■ AIM OF THE TASK
Select the lines of the records containing the word "Boolean" and list them.

■ RECORDS FOR THIS TASK
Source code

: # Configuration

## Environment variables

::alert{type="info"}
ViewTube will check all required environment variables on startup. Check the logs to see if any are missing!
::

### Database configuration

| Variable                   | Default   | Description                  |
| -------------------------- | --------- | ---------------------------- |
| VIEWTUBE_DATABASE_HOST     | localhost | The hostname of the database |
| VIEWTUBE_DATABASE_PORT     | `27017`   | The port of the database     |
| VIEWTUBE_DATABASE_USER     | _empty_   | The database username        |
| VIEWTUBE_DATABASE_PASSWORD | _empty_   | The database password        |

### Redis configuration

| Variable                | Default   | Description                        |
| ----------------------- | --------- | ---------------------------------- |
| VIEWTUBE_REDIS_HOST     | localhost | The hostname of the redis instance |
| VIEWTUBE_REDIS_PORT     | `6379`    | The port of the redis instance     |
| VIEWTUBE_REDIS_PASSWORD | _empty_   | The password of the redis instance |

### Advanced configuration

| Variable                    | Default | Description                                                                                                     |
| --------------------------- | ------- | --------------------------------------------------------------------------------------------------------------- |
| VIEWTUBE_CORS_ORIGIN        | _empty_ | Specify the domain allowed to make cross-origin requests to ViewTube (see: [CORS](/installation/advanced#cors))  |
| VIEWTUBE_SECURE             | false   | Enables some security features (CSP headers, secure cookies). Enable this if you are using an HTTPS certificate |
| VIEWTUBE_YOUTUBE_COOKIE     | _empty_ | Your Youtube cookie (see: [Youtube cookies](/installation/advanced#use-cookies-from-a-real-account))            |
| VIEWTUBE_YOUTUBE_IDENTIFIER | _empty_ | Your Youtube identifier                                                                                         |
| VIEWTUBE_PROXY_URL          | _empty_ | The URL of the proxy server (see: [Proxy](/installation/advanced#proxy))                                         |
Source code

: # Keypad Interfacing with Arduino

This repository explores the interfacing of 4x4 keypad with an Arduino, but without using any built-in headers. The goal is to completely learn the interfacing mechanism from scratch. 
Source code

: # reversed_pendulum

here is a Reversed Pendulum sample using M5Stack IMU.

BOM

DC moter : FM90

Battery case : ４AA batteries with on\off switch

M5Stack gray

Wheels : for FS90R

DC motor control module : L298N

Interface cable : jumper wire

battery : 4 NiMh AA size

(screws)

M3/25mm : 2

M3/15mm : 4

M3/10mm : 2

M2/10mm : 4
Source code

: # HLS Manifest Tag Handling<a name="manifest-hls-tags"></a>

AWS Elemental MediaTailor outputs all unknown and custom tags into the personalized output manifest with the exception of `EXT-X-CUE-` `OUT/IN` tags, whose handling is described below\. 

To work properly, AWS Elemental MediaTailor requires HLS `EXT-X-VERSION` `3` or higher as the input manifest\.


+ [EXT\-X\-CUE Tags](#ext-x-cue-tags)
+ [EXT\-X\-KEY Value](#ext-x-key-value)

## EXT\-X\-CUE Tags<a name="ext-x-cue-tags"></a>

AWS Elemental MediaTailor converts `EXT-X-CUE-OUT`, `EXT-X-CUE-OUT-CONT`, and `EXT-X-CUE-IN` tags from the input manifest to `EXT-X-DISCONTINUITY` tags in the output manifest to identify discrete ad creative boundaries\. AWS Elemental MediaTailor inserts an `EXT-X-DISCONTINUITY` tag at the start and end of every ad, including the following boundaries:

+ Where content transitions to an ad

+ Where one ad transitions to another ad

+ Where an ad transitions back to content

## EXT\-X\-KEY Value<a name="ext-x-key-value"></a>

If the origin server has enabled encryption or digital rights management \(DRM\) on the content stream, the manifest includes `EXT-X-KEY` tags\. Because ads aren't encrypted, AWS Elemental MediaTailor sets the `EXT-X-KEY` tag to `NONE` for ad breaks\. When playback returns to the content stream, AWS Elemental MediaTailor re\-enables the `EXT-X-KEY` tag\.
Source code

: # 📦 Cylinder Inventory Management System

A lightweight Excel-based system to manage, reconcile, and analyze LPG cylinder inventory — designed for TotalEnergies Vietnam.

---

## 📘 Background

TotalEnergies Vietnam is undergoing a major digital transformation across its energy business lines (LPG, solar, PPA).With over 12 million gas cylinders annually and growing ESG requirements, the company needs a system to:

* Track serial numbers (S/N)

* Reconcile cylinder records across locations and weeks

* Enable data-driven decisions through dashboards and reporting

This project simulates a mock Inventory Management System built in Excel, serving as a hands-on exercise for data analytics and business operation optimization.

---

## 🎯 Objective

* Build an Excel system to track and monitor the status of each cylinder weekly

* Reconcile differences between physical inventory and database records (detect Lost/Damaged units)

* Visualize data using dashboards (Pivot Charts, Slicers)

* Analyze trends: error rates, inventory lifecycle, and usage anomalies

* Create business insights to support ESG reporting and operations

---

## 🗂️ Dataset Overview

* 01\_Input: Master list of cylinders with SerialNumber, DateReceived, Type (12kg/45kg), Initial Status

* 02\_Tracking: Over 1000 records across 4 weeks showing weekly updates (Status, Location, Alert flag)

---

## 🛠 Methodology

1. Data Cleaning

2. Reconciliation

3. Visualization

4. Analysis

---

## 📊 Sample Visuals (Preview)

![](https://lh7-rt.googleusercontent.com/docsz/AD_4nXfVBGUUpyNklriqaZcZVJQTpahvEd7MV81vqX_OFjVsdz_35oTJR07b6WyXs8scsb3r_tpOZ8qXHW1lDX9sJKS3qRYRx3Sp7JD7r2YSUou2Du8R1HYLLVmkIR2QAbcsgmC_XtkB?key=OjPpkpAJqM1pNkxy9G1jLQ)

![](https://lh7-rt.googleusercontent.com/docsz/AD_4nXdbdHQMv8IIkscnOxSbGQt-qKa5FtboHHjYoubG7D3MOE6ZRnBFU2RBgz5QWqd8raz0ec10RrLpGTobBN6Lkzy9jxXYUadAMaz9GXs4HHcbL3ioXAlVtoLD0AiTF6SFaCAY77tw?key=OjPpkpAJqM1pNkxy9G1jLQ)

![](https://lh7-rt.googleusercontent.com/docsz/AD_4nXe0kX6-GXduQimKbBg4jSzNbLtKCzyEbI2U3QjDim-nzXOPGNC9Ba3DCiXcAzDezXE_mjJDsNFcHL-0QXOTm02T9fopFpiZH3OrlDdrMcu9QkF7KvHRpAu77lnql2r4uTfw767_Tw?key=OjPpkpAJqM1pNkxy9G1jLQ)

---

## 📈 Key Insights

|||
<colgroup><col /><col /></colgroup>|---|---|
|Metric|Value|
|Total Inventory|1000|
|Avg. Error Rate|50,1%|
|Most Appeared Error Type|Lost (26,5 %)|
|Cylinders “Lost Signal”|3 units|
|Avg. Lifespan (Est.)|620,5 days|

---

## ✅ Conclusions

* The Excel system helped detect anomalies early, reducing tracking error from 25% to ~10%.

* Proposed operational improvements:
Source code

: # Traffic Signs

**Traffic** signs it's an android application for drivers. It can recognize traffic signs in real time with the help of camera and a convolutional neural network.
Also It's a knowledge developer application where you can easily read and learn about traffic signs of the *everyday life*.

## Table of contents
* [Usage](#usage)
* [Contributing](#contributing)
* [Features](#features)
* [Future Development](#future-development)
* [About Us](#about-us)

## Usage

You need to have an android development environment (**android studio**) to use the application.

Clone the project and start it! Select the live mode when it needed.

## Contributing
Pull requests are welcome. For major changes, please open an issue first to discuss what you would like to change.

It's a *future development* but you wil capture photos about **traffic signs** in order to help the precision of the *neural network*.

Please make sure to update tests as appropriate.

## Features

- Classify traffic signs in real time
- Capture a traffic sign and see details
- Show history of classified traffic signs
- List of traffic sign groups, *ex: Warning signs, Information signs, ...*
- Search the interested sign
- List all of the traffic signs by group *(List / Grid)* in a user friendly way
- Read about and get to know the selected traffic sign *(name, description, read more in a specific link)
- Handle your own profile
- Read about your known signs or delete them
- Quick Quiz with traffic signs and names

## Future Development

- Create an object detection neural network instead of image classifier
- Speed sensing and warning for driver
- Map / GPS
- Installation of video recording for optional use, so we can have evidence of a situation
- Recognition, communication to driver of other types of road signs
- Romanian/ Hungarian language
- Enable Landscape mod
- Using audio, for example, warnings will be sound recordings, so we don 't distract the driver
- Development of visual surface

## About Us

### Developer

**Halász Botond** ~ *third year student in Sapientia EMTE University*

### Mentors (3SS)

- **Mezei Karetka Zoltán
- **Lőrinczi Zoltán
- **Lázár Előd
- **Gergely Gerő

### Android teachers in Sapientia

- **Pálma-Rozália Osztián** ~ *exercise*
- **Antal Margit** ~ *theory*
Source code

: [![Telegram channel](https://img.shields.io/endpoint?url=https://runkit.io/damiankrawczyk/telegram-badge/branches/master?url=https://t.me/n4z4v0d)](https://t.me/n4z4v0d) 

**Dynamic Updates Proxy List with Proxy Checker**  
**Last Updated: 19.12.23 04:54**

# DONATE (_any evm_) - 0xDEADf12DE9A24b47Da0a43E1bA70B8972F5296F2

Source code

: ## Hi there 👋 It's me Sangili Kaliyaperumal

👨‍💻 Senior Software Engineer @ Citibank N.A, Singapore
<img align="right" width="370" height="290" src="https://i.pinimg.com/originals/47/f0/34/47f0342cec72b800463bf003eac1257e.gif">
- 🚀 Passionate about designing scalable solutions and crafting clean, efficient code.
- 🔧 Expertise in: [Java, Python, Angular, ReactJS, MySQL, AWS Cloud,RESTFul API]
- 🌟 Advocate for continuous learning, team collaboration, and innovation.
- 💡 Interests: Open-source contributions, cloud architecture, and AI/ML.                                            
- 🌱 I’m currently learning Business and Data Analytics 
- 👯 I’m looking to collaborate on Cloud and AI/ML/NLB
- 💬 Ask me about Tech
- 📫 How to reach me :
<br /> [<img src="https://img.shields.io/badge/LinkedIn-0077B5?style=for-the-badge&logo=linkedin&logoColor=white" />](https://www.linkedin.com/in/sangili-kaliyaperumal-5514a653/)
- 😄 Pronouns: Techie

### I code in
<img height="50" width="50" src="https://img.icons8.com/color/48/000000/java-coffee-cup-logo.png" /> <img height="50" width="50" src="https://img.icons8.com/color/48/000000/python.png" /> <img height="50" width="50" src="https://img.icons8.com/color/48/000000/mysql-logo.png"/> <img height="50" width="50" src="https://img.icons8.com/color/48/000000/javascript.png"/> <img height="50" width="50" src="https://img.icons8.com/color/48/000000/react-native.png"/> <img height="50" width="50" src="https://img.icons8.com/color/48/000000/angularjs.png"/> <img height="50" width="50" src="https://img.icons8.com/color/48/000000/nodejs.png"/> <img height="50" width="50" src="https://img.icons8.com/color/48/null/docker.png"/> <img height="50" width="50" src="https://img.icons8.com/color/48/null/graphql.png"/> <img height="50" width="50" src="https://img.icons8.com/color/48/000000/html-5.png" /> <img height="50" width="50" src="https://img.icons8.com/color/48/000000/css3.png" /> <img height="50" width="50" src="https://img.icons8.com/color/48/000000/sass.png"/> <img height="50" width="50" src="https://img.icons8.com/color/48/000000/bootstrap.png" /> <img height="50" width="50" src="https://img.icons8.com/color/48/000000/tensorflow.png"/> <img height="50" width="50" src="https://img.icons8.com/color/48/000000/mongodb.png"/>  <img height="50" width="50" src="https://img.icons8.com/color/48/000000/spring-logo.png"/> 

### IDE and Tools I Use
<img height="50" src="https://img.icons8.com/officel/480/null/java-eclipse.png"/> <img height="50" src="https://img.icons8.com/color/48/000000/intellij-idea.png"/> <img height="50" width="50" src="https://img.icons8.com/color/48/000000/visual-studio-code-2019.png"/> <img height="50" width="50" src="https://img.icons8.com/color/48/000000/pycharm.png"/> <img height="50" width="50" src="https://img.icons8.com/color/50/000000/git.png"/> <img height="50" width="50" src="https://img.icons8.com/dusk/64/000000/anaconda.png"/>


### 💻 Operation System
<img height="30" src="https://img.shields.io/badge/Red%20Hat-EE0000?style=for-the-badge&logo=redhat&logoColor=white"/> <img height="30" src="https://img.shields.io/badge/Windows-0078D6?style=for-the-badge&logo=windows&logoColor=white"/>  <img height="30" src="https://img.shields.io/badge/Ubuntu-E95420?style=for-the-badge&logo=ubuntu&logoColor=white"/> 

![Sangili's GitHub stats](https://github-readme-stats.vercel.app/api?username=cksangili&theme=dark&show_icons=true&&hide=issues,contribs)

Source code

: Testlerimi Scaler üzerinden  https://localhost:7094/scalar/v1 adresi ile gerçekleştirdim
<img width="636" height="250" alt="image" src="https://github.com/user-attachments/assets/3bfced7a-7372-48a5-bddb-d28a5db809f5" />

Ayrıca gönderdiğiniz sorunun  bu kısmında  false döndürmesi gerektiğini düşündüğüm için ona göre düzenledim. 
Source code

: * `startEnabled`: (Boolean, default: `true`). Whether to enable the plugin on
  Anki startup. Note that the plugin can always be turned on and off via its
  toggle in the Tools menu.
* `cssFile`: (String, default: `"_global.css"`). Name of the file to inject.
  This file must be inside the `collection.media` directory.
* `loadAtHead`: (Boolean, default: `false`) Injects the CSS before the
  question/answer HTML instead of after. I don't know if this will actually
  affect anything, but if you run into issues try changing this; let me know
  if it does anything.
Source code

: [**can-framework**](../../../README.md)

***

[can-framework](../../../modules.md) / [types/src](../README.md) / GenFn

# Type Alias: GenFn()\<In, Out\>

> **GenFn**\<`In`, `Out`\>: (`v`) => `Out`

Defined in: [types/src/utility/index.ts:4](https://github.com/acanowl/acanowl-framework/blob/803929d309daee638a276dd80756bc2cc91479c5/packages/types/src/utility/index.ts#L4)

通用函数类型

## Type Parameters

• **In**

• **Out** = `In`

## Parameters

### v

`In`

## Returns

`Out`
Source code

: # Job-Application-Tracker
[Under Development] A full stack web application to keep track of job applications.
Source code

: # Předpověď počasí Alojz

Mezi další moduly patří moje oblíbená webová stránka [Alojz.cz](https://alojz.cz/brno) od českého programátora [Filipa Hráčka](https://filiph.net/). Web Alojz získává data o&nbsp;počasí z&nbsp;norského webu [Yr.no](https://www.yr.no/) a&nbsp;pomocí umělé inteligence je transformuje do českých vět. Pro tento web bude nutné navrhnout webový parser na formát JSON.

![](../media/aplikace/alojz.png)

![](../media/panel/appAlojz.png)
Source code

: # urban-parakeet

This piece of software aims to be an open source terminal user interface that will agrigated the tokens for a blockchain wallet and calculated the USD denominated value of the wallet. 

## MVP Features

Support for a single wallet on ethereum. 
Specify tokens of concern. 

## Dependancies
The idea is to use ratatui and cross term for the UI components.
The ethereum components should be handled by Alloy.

■ SOLVED EXERCISE
: * `startEnabled`: (Boolean, default: `true`). Whether to enable the plugin on
* `loadAtHead`: (Boolean, default: `false`) Injects the CSS before the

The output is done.